*Exercise instructions*.
As the answer, set down the lines below from the one containing "7 | [A 34 Graphical" through the one containing "9 | [BarCode", exactly and inclusively, and no others.

Entries taken from a collection:
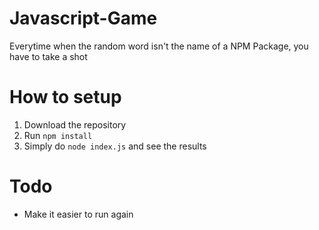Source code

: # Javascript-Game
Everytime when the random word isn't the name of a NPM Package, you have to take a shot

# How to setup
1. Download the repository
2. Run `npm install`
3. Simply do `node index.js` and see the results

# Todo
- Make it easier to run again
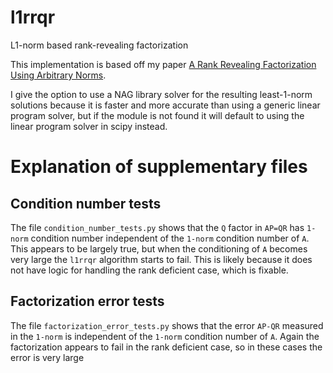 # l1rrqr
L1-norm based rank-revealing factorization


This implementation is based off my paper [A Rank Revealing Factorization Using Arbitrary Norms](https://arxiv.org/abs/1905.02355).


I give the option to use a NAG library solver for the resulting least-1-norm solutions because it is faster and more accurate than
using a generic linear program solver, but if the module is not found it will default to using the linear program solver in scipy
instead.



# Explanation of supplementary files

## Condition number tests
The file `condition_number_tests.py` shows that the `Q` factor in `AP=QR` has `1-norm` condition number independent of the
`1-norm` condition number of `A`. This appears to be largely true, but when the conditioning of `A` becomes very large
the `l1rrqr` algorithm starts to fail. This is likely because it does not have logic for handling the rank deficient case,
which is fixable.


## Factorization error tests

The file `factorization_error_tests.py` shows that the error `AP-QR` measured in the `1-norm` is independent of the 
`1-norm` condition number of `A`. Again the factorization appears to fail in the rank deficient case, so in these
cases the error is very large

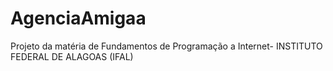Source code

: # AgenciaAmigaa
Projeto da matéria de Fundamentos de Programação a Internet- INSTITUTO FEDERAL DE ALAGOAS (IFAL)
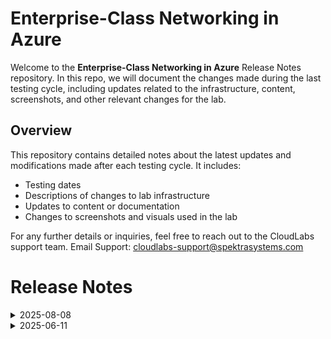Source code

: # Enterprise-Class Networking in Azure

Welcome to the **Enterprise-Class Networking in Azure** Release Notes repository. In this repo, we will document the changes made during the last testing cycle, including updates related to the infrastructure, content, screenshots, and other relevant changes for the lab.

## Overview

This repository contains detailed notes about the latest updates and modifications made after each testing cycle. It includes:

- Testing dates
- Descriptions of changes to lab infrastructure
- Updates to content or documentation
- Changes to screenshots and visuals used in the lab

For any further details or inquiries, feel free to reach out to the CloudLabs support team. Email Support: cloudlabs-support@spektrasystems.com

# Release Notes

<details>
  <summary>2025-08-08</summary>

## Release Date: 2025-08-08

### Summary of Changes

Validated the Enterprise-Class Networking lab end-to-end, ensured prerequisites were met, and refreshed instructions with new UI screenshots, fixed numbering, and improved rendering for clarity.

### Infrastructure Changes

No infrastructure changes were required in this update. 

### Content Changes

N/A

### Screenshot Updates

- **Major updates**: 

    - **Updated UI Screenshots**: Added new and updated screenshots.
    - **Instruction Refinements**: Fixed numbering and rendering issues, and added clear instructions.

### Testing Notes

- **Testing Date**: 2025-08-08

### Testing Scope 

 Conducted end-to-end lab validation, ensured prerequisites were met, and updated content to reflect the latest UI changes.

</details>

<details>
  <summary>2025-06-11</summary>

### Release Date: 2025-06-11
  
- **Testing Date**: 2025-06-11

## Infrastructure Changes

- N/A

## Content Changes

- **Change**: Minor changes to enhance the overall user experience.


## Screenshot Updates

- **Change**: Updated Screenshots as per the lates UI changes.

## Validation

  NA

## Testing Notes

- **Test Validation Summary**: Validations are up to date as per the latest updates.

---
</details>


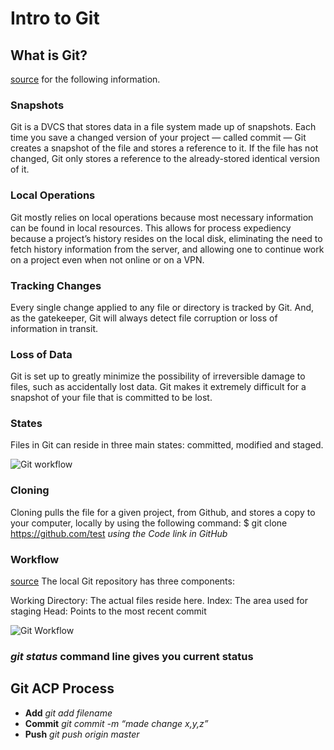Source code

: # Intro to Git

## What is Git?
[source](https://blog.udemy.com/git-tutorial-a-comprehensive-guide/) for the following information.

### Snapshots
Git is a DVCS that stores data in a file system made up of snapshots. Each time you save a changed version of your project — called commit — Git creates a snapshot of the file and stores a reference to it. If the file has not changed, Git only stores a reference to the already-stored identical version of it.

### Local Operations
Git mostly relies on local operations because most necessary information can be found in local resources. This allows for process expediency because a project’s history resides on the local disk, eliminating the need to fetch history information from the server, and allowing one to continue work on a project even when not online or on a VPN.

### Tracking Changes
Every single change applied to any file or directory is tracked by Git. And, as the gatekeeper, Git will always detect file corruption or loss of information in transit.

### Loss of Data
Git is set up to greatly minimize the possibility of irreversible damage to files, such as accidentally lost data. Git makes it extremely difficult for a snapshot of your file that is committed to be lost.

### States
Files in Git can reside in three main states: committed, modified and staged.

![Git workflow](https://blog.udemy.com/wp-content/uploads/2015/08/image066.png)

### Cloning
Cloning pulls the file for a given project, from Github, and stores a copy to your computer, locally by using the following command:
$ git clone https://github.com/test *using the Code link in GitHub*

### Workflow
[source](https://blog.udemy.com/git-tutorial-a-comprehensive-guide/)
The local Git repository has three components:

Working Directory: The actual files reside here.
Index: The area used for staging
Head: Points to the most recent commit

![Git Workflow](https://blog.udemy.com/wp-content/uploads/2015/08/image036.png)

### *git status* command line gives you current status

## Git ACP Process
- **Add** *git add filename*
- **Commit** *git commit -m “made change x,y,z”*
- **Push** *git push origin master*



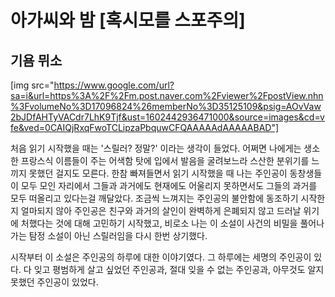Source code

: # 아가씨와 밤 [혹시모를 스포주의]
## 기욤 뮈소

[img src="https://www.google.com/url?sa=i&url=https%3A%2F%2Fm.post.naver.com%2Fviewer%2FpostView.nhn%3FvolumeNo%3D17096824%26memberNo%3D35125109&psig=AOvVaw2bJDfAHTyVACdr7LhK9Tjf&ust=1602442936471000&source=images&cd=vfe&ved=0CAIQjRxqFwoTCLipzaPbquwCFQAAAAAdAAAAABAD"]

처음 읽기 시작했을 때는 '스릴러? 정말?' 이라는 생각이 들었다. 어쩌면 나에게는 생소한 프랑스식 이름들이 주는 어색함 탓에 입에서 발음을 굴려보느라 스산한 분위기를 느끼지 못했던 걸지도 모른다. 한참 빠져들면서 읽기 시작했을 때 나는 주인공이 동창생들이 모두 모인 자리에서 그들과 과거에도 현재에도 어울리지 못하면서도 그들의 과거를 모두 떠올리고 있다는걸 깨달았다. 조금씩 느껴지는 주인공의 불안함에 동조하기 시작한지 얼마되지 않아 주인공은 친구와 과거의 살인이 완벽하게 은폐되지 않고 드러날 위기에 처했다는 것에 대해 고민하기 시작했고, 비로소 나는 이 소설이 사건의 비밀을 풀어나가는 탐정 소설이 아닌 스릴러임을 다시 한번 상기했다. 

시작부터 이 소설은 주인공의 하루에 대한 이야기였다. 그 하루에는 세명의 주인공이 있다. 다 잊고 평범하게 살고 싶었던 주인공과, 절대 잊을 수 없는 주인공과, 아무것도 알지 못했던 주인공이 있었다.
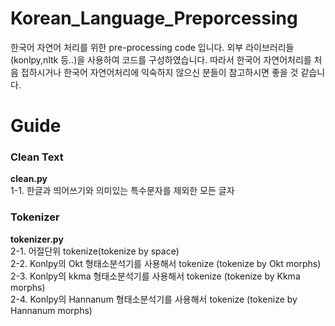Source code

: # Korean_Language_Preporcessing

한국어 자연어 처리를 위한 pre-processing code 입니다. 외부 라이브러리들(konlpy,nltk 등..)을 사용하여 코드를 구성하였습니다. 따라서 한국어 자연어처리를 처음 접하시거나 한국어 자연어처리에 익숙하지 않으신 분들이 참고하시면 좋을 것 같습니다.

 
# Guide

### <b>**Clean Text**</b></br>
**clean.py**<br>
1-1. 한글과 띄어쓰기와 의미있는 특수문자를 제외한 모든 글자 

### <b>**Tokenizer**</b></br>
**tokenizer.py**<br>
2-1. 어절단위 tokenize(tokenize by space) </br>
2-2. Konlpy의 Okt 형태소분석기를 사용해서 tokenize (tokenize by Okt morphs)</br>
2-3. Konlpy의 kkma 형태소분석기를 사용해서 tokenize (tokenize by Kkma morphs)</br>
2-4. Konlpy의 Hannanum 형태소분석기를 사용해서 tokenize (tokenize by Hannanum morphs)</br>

==

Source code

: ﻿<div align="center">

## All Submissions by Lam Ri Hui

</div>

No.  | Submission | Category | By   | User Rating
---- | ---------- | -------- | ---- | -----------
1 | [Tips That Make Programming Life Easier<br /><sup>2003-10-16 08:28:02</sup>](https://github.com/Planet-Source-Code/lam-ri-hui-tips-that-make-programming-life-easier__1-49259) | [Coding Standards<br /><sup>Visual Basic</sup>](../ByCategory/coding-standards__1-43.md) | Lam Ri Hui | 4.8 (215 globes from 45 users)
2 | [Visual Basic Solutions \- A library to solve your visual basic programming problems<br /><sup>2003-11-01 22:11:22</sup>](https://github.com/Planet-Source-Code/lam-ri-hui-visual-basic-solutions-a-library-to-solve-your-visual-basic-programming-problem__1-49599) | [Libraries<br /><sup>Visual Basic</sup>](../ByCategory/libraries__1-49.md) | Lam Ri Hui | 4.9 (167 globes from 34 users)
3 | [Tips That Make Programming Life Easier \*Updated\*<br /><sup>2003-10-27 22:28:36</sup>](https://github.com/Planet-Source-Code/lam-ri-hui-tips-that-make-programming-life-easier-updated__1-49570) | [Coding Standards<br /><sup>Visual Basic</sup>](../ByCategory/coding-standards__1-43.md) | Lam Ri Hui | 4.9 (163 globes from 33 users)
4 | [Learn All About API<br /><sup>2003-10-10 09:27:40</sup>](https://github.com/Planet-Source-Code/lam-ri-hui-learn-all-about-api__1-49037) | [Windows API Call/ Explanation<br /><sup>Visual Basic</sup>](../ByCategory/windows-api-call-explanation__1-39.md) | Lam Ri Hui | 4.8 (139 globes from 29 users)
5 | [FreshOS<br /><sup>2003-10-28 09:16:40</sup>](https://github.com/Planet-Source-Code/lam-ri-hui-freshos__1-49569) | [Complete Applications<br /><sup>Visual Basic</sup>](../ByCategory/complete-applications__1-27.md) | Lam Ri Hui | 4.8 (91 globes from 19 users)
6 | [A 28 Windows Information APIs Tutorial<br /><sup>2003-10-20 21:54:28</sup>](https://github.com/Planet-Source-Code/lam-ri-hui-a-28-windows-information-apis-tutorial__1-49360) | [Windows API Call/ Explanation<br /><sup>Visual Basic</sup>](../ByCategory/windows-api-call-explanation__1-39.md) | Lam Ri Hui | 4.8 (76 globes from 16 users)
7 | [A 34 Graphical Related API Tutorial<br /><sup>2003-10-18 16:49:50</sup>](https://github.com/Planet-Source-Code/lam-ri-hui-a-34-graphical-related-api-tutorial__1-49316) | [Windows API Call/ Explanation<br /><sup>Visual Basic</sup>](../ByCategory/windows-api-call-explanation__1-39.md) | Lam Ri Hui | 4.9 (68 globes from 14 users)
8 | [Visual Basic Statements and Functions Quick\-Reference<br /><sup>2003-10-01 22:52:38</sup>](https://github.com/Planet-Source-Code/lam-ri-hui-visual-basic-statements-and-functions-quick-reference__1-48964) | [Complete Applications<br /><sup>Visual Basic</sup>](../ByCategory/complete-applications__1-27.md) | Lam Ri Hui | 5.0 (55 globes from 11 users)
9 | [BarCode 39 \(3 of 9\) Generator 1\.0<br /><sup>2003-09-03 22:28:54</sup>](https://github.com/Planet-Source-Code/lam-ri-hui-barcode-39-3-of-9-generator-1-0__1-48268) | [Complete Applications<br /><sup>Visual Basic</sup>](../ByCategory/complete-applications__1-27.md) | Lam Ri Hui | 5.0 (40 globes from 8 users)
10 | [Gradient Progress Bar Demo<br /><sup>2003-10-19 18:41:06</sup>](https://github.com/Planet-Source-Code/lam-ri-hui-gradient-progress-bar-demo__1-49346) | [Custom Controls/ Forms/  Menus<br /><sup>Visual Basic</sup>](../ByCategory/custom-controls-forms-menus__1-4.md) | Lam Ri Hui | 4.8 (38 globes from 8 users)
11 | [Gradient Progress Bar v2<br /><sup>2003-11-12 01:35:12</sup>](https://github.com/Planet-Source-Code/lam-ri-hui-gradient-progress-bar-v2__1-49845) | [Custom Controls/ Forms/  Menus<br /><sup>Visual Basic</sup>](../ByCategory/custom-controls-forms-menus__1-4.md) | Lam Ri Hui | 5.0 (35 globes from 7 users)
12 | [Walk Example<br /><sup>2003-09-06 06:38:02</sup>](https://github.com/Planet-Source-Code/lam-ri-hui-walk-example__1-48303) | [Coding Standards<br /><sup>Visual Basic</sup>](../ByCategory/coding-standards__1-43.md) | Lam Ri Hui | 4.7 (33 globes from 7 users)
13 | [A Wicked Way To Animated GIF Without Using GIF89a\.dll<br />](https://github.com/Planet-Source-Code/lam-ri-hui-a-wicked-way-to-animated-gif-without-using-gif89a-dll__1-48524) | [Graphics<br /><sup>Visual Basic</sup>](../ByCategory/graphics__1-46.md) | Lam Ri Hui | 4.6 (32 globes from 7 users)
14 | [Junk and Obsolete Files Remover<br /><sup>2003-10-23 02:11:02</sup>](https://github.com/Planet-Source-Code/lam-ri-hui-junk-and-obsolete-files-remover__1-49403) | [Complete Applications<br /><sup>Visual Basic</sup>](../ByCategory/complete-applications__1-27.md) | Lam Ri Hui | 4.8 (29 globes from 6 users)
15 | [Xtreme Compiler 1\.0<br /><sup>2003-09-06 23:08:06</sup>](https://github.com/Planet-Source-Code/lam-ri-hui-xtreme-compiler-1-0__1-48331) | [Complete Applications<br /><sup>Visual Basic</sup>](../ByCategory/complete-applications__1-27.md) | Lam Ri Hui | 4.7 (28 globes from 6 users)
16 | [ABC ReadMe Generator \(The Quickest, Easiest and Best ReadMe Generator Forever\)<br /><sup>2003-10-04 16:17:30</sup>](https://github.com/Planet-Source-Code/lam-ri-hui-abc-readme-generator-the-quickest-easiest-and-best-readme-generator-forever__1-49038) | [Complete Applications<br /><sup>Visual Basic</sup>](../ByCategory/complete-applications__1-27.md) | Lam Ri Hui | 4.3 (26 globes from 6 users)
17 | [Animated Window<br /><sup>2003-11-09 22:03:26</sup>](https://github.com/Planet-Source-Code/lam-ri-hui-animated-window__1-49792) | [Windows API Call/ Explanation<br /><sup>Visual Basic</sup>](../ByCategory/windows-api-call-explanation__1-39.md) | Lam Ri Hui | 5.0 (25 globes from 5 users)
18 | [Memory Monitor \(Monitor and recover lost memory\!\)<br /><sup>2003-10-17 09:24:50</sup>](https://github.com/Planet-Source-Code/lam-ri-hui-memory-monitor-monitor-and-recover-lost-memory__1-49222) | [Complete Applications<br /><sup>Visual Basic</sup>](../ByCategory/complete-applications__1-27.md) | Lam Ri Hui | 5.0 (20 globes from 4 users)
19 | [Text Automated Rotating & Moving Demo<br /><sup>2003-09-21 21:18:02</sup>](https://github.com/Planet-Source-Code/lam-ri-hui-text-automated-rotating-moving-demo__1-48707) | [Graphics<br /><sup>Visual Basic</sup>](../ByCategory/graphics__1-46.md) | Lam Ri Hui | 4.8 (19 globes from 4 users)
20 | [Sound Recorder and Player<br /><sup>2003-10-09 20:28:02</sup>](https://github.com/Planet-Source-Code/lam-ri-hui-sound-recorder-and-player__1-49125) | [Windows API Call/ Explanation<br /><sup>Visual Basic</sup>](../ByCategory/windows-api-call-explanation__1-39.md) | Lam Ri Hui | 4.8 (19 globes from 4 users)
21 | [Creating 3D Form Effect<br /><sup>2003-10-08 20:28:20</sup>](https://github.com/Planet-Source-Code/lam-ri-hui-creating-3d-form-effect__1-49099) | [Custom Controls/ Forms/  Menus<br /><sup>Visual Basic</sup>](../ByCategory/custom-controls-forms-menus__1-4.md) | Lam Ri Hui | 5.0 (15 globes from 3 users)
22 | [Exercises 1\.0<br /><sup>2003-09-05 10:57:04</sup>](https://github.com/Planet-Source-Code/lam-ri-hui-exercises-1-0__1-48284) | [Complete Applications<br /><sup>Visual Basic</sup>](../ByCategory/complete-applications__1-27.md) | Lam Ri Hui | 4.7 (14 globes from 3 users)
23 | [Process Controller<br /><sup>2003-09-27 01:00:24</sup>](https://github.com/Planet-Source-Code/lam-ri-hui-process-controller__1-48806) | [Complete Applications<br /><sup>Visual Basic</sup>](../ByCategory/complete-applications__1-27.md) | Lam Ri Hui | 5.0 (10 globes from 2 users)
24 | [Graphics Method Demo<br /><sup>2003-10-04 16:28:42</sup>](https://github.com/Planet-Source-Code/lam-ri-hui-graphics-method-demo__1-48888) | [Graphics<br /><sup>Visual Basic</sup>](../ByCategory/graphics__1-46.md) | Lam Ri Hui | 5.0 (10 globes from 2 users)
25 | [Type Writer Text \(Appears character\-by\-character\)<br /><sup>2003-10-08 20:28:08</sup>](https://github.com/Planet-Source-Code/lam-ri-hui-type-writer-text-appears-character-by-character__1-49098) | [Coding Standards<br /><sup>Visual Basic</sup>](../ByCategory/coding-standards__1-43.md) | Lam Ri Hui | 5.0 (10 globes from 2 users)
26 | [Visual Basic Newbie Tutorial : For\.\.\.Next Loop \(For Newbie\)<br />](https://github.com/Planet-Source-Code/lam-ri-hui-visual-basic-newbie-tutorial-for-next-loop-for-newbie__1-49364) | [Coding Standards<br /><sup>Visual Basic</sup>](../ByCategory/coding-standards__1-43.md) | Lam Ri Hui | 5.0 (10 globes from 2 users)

*Result*.
7 | [A 34 Graphical Related API Tutorial<br /><sup>2003-10-18 16:49:50</sup>](https://github.com/Planet-Source-Code/lam-ri-hui-a-34-graphical-related-api-tutorial__1-49316) | [Windows API Call/ Explanation<br /><sup>Visual Basic</sup>](../ByCategory/windows-api-call-explanation__1-39.md) | Lam Ri Hui | 4.9 (68 globes from 14 users)
8 | [Visual Basic Statements and Functions Quick\-Reference<br /><sup>2003-10-01 22:52:38</sup>](https://github.com/Planet-Source-Code/lam-ri-hui-visual-basic-statements-and-functions-quick-reference__1-48964) | [Complete Applications<br /><sup>Visual Basic</sup>](../ByCategory/complete-applications__1-27.md) | Lam Ri Hui | 5.0 (55 globes from 11 users)
9 | [BarCode 39 \(3 of 9\) Generator 1\.0<br /><sup>2003-09-03 22:28:54</sup>](https://github.com/Planet-Source-Code/lam-ri-hui-barcode-39-3-of-9-generator-1-0__1-48268) | [Complete Applications<br /><sup>Visual Basic</sup>](../ByCategory/complete-applications__1-27.md) | Lam Ri Hui | 5.0 (40 globes from 8 users)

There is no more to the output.